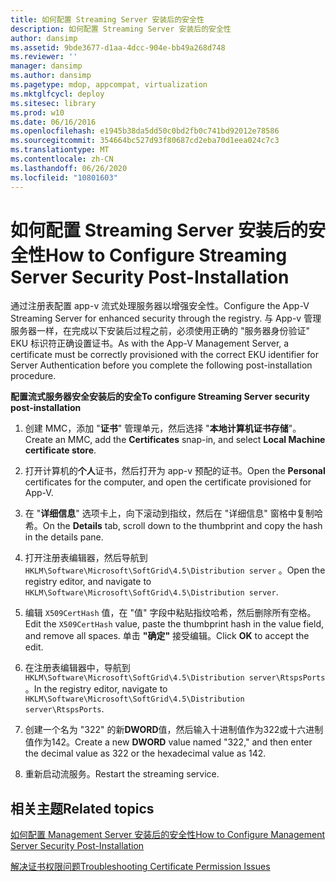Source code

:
 ```yaml
---
title: 如何配置 Streaming Server 安装后的安全性
description: 如何配置 Streaming Server 安装后的安全性
author: dansimp
ms.assetid: 9bde3677-d1aa-4dcc-904e-bb49a268d748
ms.reviewer: ''
manager: dansimp
ms.author: dansimp
ms.pagetype: mdop, appcompat, virtualization
ms.mktglfcycl: deploy
ms.sitesec: library
ms.prod: w10
ms.date: 06/16/2016
ms.openlocfilehash: e1945b38da5dd50c0bd2fb0c741bd92012e78586
ms.sourcegitcommit: 354664bc527d93f80687cd2eba70d1eea024c7c3
ms.translationtype: MT
ms.contentlocale: zh-CN
ms.lasthandoff: 06/26/2020
ms.locfileid: "10801603"
---
```

# <span data-ttu-id="d237e-103">如何配置 Streaming Server 安装后的安全性</span><span class="sxs-lookup"><span data-stu-id="d237e-103">How to Configure Streaming Server Security Post-Installation</span></span>


<span data-ttu-id="d237e-104">通过注册表配置 app-v 流式处理服务器以增强安全性。</span><span class="sxs-lookup"><span data-stu-id="d237e-104">Configure the App-V Streaming Server for enhanced security through the registry.</span></span> <span data-ttu-id="d237e-105">与 App-v 管理服务器一样，在完成以下安装后过程之前，必须使用正确的 "服务器身份验证" EKU 标识符正确设置证书。</span><span class="sxs-lookup"><span data-stu-id="d237e-105">As with the App-V Management Server, a certificate must be correctly provisioned with the correct EKU identifier for Server Authentication before you complete the following post-installation procedure.</span></span>

**<span data-ttu-id="d237e-106">配置流式服务器安全安装后的安全</span><span class="sxs-lookup"><span data-stu-id="d237e-106">To configure Streaming Server security post-installation</span></span>**

1.  <span data-ttu-id="d237e-107">创建 MMC，添加 "**证书**" 管理单元，然后选择 "**本地计算机证书存储**"。</span><span class="sxs-lookup"><span data-stu-id="d237e-107">Create an MMC, add the **Certificates** snap-in, and select **Local Machine certificate store**.</span></span>

2.  <span data-ttu-id="d237e-108">打开计算机的**个人**证书，然后打开为 app-v 预配的证书。</span><span class="sxs-lookup"><span data-stu-id="d237e-108">Open the **Personal** certificates for the computer, and open the certificate provisioned for App-V.</span></span>

3.  <span data-ttu-id="d237e-109">在 "**详细信息**" 选项卡上，向下滚动到指纹，然后在 "详细信息" 窗格中复制哈希。</span><span class="sxs-lookup"><span data-stu-id="d237e-109">On the **Details** tab, scroll down to the thumbprint and copy the hash in the details pane.</span></span>

4.  <span data-ttu-id="d237e-110">打开注册表编辑器，然后导航到 `HKLM\Software\Microsoft\SoftGrid\4.5\Distribution server` 。</span><span class="sxs-lookup"><span data-stu-id="d237e-110">Open the registry editor, and navigate to `HKLM\Software\Microsoft\SoftGrid\4.5\Distribution server`.</span></span>

5.  <span data-ttu-id="d237e-111">编辑 `X509CertHash` 值，在 "值" 字段中粘贴指纹哈希，然后删除所有空格。</span><span class="sxs-lookup"><span data-stu-id="d237e-111">Edit the `X509CertHash` value, paste the thumbprint hash in the value field, and remove all spaces.</span></span> <span data-ttu-id="d237e-112">单击 **"确定"** 接受编辑。</span><span class="sxs-lookup"><span data-stu-id="d237e-112">Click **OK** to accept the edit.</span></span>

6.  <span data-ttu-id="d237e-113">在注册表编辑器中，导航到 `HKLM\Software\Microsoft\SoftGrid\4.5\Distribution server\RtspsPorts` 。</span><span class="sxs-lookup"><span data-stu-id="d237e-113">In the registry editor, navigate to `HKLM\Software\Microsoft\SoftGrid\4.5\Distribution server\RtspsPorts`.</span></span>

7.  <span data-ttu-id="d237e-114">创建一个名为 "322" 的新**DWORD**值，然后输入十进制值作为322或十六进制值作为142。</span><span class="sxs-lookup"><span data-stu-id="d237e-114">Create a new **DWORD** value named "322," and then enter the decimal value as 322 or the hexadecimal value as 142.</span></span>

8.  <span data-ttu-id="d237e-115">重新启动流服务。</span><span class="sxs-lookup"><span data-stu-id="d237e-115">Restart the streaming service.</span></span>

## <span data-ttu-id="d237e-116">相关主题</span><span class="sxs-lookup"><span data-stu-id="d237e-116">Related topics</span></span>


[<span data-ttu-id="d237e-117">如何配置 Management Server 安装后的安全性</span><span class="sxs-lookup"><span data-stu-id="d237e-117">How to Configure Management Server Security Post-Installation</span></span>](how-to-configure-management-server-security-post-installation.md)

[<span data-ttu-id="d237e-118">解决证书权限问题</span><span class="sxs-lookup"><span data-stu-id="d237e-118">Troubleshooting Certificate Permission Issues</span></span>](troubleshooting-certificate-permission-issues.md)

 

 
------------------------------
AIM OF THE TASK »
Check every line of the data, and copy the ones that contain "dansimp".

OUTPUT OF THE EXERCISE »
author: dansimp
manager: dansimp
ms.author: dansimp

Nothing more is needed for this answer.